Could you copy every line of the data that contains the word "value"?

##### Records to use

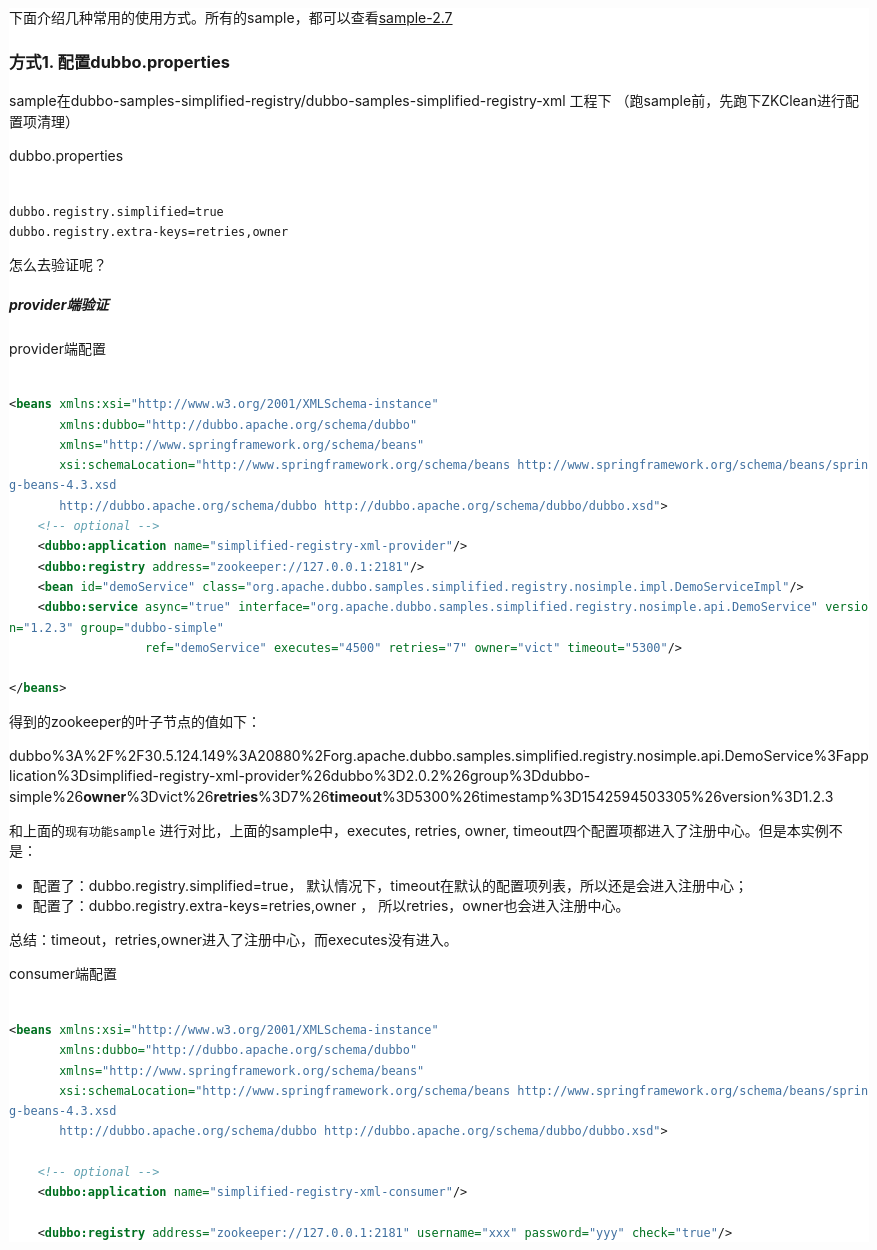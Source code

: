 下面介绍几种常用的使用方式。所有的sample，都可以查看[sample-2.7](https://github.com/dubbo/dubbo-samples/tree/samples-for-2.7.0-SNAPSHOT)

### 方式1. 配置dubbo.properties

sample在dubbo-samples-simplified-registry/dubbo-samples-simplified-registry-xml 工程下 （跑sample前，先跑下ZKClean进行配置项清理）  

dubbo.properties

```properties

dubbo.registry.simplified=true
dubbo.registry.extra-keys=retries,owner
```

怎么去验证呢？

##### provider端验证

provider端配置

```xml

<beans xmlns:xsi="http://www.w3.org/2001/XMLSchema-instance"
       xmlns:dubbo="http://dubbo.apache.org/schema/dubbo"
       xmlns="http://www.springframework.org/schema/beans"
       xsi:schemaLocation="http://www.springframework.org/schema/beans http://www.springframework.org/schema/beans/spring-beans-4.3.xsd
       http://dubbo.apache.org/schema/dubbo http://dubbo.apache.org/schema/dubbo/dubbo.xsd">
    <!-- optional -->
    <dubbo:application name="simplified-registry-xml-provider"/>
    <dubbo:registry address="zookeeper://127.0.0.1:2181"/>
    <bean id="demoService" class="org.apache.dubbo.samples.simplified.registry.nosimple.impl.DemoServiceImpl"/>
    <dubbo:service async="true" interface="org.apache.dubbo.samples.simplified.registry.nosimple.api.DemoService" version="1.2.3" group="dubbo-simple"
                   ref="demoService" executes="4500" retries="7" owner="vict" timeout="5300"/>

</beans>
```

得到的zookeeper的叶子节点的值如下：

dubbo%3A%2F%2F30.5.124.149%3A20880%2Forg.apache.dubbo.samples.simplified.registry.nosimple.api.DemoService%3Fapplication%3Dsimplified-registry-xml-provider%26dubbo%3D2.0.2%26group%3Ddubbo-simple%26**owner**%3Dvict%26**retries**%3D7%26**timeout**%3D5300%26timestamp%3D1542594503305%26version%3D1.2.3

和上面的`现有功能sample` 进行对比，上面的sample中，executes, retries, owner, timeout四个配置项都进入了注册中心。但是本实例不是：
* 配置了：dubbo.registry.simplified=true， 默认情况下，timeout在默认的配置项列表，所以还是会进入注册中心；
* 配置了：dubbo.registry.extra-keys=retries,owner ， 所以retries，owner也会进入注册中心。

总结：timeout，retries,owner进入了注册中心，而executes没有进入。

consumer端配置  
```xml

<beans xmlns:xsi="http://www.w3.org/2001/XMLSchema-instance"
       xmlns:dubbo="http://dubbo.apache.org/schema/dubbo"
       xmlns="http://www.springframework.org/schema/beans"
       xsi:schemaLocation="http://www.springframework.org/schema/beans http://www.springframework.org/schema/beans/spring-beans-4.3.xsd
       http://dubbo.apache.org/schema/dubbo http://dubbo.apache.org/schema/dubbo/dubbo.xsd">

    <!-- optional -->
    <dubbo:application name="simplified-registry-xml-consumer"/>

    <dubbo:registry address="zookeeper://127.0.0.1:2181" username="xxx" password="yyy" check="true"/>
```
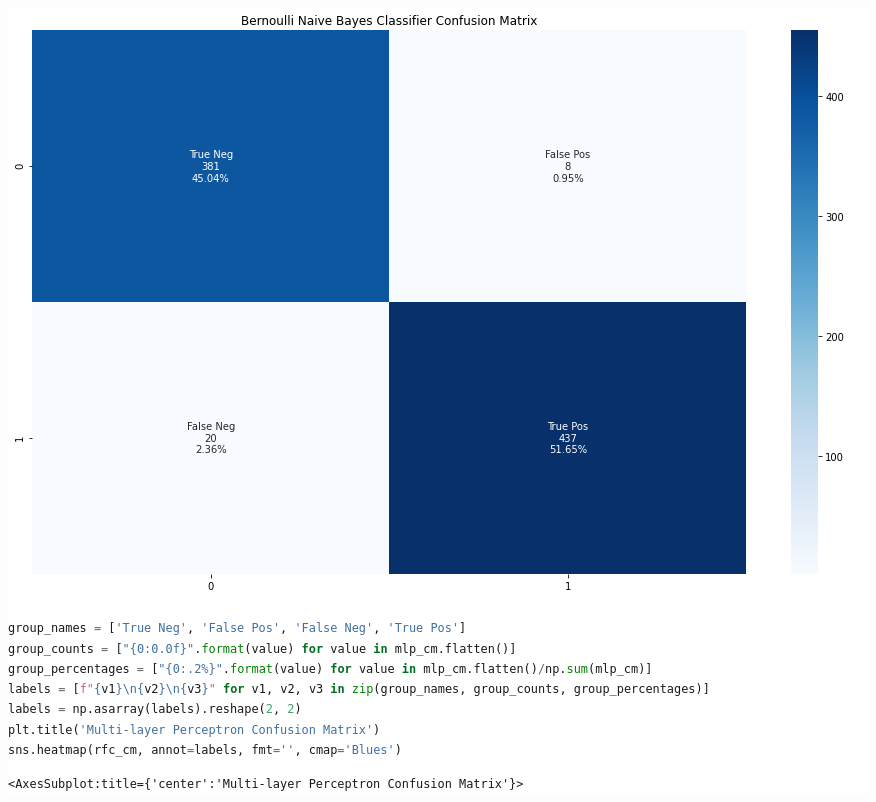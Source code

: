 ![png](output_38_1.png)
    



```python
group_names = ['True Neg', 'False Pos', 'False Neg', 'True Pos']
group_counts = ["{0:0.0f}".format(value) for value in mlp_cm.flatten()]
group_percentages = ["{0:.2%}".format(value) for value in mlp_cm.flatten()/np.sum(mlp_cm)]
labels = [f"{v1}\n{v2}\n{v3}" for v1, v2, v3 in zip(group_names, group_counts, group_percentages)]
labels = np.asarray(labels).reshape(2, 2)
plt.title('Multi-layer Perceptron Confusion Matrix')
sns.heatmap(rfc_cm, annot=labels, fmt='', cmap='Blues')
```




    <AxesSubplot:title={'center':'Multi-layer Perceptron Confusion Matrix'}>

##########

Response to the exercise:
group_counts = ["{0:0.0f}".format(value) for value in mlp_cm.flatten()]
group_percentages = ["{0:.2%}".format(value) for value in mlp_cm.flatten()/np.sum(mlp_cm)]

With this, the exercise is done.